DeepSeek v3: Offers performance that gets remarkably close to the top-tier models but at a significantly lower cost. It's readily available through API providers like Fireworks.ai or Together.ai, making it an excellent budget-friendly option for demanding tasks without sacrificing too much quality.
The Takeaway on Models: Forget chasing the absolute "smartest" on a leaderboard. Focus on the job you need done and match it to the model whose behaviour fits best. Do you need obedience, collaboration, initiative, or raw power? Right now that's often the more important question.
How to find New Models: Check out OpenRouter’s LLM Rankings. They rank based on how many tokens models use across different topics. It’s not a measure of what’s best, but can give some ideas to try new models
AI Chat interface
There’s of course different platforms to talk to AI models, usually provided by the company that provides the model. ChatGPT, Gemini, Claude, Mistral’s le Chat, I’ve used them all and still do. However, I’m noticing I’m using MCP’s more and more commonly. Whether that’s NotionMCP to organize my projects and quickly store updates, Make or n8n’s MCP integration to quickly give an LLM access to any tool. Having an AI model directly communicate with a database works really well.
I’m currently using two chat platforms the most, and that’s the Claude Desktop App, because of it’s MCP support. The second is Cherry Studio which allows me to plug in any API key and use different models, with decent MCP support.
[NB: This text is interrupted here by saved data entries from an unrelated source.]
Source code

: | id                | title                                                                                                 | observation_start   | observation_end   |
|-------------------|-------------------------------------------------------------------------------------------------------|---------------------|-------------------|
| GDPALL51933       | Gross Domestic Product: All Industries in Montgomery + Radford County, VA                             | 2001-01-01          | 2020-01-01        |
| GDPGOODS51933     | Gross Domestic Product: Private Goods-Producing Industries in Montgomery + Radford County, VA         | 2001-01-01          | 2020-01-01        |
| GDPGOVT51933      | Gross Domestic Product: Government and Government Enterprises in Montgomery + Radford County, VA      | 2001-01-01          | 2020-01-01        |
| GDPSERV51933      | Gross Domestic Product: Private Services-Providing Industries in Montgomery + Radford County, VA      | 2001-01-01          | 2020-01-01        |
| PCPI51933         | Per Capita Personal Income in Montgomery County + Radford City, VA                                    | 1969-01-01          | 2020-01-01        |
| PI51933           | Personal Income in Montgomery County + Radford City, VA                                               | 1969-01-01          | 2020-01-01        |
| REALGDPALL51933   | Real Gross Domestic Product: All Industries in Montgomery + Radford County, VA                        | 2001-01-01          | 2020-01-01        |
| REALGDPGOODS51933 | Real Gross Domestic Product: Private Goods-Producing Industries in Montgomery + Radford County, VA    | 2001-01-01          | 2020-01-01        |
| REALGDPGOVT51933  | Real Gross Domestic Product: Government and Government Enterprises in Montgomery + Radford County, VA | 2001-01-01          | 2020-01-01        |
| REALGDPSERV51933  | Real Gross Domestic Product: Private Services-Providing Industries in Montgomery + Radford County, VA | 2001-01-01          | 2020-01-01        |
Unfortunately, it is a little buggy at times. If anyone has a good alternative for a chatinterface that allows plug and play with different models and good MCP support, please let me know!
Staying Adaptable
So, that’s my current approach – a flexible toolkit assembled to navigate things with AI tools changing so quickly. It’s built around choice, understanding the nuances of each piece, and prioritizing adaptability over allegiance to any single vendor. It works for me today, but ask me again in six months, and I guarantee parts of it will have changed.
What does your stack look like? How are you navigating this constant change? Any tools or workflows you’re finding particularly effective? I’d love to hear your thoughts!
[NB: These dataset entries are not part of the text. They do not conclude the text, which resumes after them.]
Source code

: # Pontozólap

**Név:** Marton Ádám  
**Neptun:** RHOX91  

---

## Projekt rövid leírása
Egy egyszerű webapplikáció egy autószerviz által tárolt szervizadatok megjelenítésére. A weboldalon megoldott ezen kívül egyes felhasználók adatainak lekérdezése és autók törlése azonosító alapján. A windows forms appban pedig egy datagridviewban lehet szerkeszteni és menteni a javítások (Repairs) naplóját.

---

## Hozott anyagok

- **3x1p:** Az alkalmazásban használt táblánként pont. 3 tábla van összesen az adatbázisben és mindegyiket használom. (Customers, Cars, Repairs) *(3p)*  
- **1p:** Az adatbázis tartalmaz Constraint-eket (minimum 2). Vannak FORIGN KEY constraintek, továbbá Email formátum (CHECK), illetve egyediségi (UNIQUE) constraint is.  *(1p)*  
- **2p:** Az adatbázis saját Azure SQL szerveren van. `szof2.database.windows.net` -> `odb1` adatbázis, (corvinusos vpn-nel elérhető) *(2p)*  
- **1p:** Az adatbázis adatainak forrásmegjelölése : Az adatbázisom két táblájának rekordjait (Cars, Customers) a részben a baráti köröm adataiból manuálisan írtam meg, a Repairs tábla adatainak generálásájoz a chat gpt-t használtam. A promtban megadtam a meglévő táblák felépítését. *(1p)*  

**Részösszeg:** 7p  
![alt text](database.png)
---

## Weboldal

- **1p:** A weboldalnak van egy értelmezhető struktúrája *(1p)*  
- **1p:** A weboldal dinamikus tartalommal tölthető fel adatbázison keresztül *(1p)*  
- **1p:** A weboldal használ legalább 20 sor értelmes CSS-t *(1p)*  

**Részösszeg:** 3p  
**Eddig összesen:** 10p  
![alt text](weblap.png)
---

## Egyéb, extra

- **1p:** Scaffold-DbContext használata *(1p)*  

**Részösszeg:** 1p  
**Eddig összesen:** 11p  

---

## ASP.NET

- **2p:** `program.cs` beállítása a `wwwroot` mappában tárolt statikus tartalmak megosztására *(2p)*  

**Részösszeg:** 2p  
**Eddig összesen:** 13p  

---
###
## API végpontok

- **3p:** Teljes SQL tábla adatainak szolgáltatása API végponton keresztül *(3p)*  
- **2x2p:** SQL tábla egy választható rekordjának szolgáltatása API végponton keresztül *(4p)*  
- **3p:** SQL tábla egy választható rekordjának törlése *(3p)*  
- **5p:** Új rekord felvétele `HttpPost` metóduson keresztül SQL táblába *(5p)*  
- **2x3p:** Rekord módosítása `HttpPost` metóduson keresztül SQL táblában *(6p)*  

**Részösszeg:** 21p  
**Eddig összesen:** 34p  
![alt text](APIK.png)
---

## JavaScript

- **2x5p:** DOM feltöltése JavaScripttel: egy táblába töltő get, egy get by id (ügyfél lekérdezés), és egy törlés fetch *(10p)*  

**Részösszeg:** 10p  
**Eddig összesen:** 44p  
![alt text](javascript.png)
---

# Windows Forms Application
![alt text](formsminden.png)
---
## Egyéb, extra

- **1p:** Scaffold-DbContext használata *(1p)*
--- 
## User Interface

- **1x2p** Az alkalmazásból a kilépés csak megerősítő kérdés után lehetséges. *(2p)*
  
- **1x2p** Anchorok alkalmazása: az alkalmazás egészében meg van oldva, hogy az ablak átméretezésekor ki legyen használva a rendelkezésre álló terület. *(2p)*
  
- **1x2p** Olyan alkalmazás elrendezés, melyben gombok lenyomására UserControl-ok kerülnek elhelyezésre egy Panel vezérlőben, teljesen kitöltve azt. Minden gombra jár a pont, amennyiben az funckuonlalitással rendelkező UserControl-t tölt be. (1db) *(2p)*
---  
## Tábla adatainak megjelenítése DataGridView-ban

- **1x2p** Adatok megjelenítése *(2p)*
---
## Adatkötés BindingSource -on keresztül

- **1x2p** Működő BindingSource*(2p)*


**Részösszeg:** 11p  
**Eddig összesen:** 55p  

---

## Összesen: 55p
Thanks for your post! It's been a couple of months since, so I highly recommend giving Windsurf (no affiliation) another shot. They constantly release thoughtful upgrades and enhancements, and their MCP integration has been spot on. I'd also love to hear your thoughts on their internal SWE LLMs that have been custom built to act as highly experienced software engineers.
I agree with you on the multidimensional reliability of Gemini 2.5 Pro. Haven't looked back. My toolstack is pretty similar, with Vercel replacing Railway. I must take advantage of MCPs a lot more, and explore n8n for simpler automations/POCs.